Task brief:
Repeat exactly the line with "Still need to make a proper Game Area" and each line after it to the end of the data below; pictures stay out.

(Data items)
+--

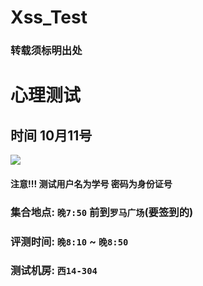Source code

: # Xss_Test

### 转载须标明出处


# 心理测试
## 时间 10月11号
![](https://i.loli.net/2019/10/08/Cg6fYhHoWlncMxO.png)
#### 注意!!! 测试用户名为学号 密码为身份证号
### 集合地点: `晚7:50` 前到`罗马广场`(要签到的)
### 评测时间: `晚8:10` ~ `晚8:50`
### 测试机房: `西14-304`
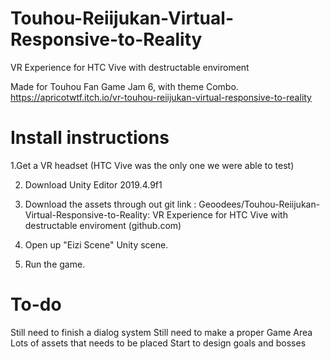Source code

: # Touhou-Reiijukan-Virtual-Responsive-to-Reality
VR Experience for HTC Vive with destructable enviroment

Made for Touhou Fan Game Jam 6, with theme Combo.
https://apricotwtf.itch.io/vr-touhou-reiijukan-virtual-responsive-to-reality

# Install instructions

1.Get a VR headset (HTC Vive was the only one we were able to test)

2. Download Unity Editor 2019.4.9f1

3. Download the assets through out git link : Geoodees/Touhou-Reiijukan-Virtual-Responsive-to-Reality: VR Experience for HTC Vive with destructable enviroment (github.com)

4. Open up "Eizi Scene" Unity scene.

5. Run the game.

# To-do

Still need to finish a dialog system
Still need to make a proper Game Area
Lots of assets that needs to be placed
Start to design goals and bosses
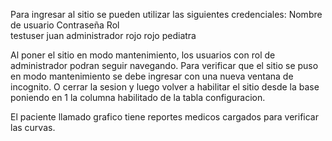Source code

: Para ingresar al sitio se pueden utilizar las siguientes credenciales: 
Nombre de usuario		Contraseña			Rol	 
	testuser   				juan		administrador
	rojo					rojo		  pediatra

Al poner el sitio en modo mantenimiento, los usuarios con rol de administrador podran seguir navegando.
Para verificar que el sitio se puso en modo mantenimiento se debe ingresar con una nueva ventana de
incognito. O cerrar la sesion y luego volver a habilitar el sitio desde la base poniendo en 1 la columna
habilitado de la tabla configuracion.

El paciente llamado grafico tiene reportes medicos cargados para verificar las curvas.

+--

Exercise result:
Still need to make a proper Game Area
Lots of assets that needs to be placed
Start to design goals and bosses
Source code

: Para ingresar al sitio se pueden utilizar las siguientes credenciales: 
Nombre de usuario		Contraseña			Rol	 
	testuser   				juan		administrador
	rojo					rojo		  pediatra

Al poner el sitio en modo mantenimiento, los usuarios con rol de administrador podran seguir navegando.
Para verificar que el sitio se puso en modo mantenimiento se debe ingresar con una nueva ventana de
incognito. O cerrar la sesion y luego volver a habilitar el sitio desde la base poniendo en 1 la columna
habilitado de la tabla configuracion.

El paciente llamado grafico tiene reportes medicos cargados para verificar las curvas.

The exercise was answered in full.